I saw you had all these new friends and were going on vacations with them and had this whole new life and I thought I was losing you. I love you both and if this is what makes you happy, I’m happy for you.

We held hands and wept together over our dinners.I’d been especially nervous to tell her. She’s been single for a long time, and I worried she would think I was selfish for both having a loving husband AND dating. Like I was stealing all the menfolk, (even though I only date open people and she only dates single, monogamously inclined guys).

Plus, I knew she’d had a lot of creepers contacting her for threesomes online just because she’s a single woman, and I worried she’d lump us in with the people I’d heard her complaining about.

Basically, I locked her out of my life so she couldn’t lock me out of hers.

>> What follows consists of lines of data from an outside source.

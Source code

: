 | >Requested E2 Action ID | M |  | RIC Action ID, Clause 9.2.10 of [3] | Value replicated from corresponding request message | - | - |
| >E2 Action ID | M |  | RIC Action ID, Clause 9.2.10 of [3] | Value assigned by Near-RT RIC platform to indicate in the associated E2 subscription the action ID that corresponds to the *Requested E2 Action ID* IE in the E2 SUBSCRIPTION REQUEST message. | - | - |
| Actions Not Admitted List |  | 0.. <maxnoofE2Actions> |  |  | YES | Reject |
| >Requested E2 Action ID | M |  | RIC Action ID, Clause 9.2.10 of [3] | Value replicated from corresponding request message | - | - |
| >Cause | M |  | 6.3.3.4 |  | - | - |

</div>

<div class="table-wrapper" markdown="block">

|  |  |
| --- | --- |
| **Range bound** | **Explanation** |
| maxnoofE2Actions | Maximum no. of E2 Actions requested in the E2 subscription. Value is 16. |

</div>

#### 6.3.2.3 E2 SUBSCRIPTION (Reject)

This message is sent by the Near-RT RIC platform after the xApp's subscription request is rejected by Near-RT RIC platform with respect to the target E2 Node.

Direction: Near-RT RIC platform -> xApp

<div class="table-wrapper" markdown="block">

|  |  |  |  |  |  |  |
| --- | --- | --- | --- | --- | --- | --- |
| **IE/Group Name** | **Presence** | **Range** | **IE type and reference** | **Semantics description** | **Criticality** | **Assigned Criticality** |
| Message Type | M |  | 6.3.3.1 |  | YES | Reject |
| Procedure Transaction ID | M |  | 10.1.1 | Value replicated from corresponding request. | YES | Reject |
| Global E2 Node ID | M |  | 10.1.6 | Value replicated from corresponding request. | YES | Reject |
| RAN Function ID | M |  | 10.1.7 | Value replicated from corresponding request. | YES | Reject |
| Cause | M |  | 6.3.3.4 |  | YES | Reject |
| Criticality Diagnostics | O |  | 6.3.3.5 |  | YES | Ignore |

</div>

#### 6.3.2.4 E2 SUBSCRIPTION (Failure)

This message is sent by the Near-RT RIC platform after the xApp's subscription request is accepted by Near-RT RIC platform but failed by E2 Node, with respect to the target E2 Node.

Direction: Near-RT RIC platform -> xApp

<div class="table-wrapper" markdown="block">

Turns out, she was neither surprised nor upset by my revelation. And it was such a relief for both of us to chat openly about what has really been going on in my life. I told her about some of my relationships. She gushed over giddy feelings for new people in my life and commiserated with me over the very real challenges of non-monogamy. I felt so much lighter when we left the restaurant and so did she. We had a real friendship back.

It was a great lesson to learn as Flick and I entered the 2nd year of our adventure.

The closet appears to offer protection — and is essential for people who live in places where their jobs or kids could be put at risk if they were out — but that protection comes with costs.

There is risk in being open about being open, but the reward is a return to authentic connection with long-term friends.

I need that, and I’m so glad to have it back in my life.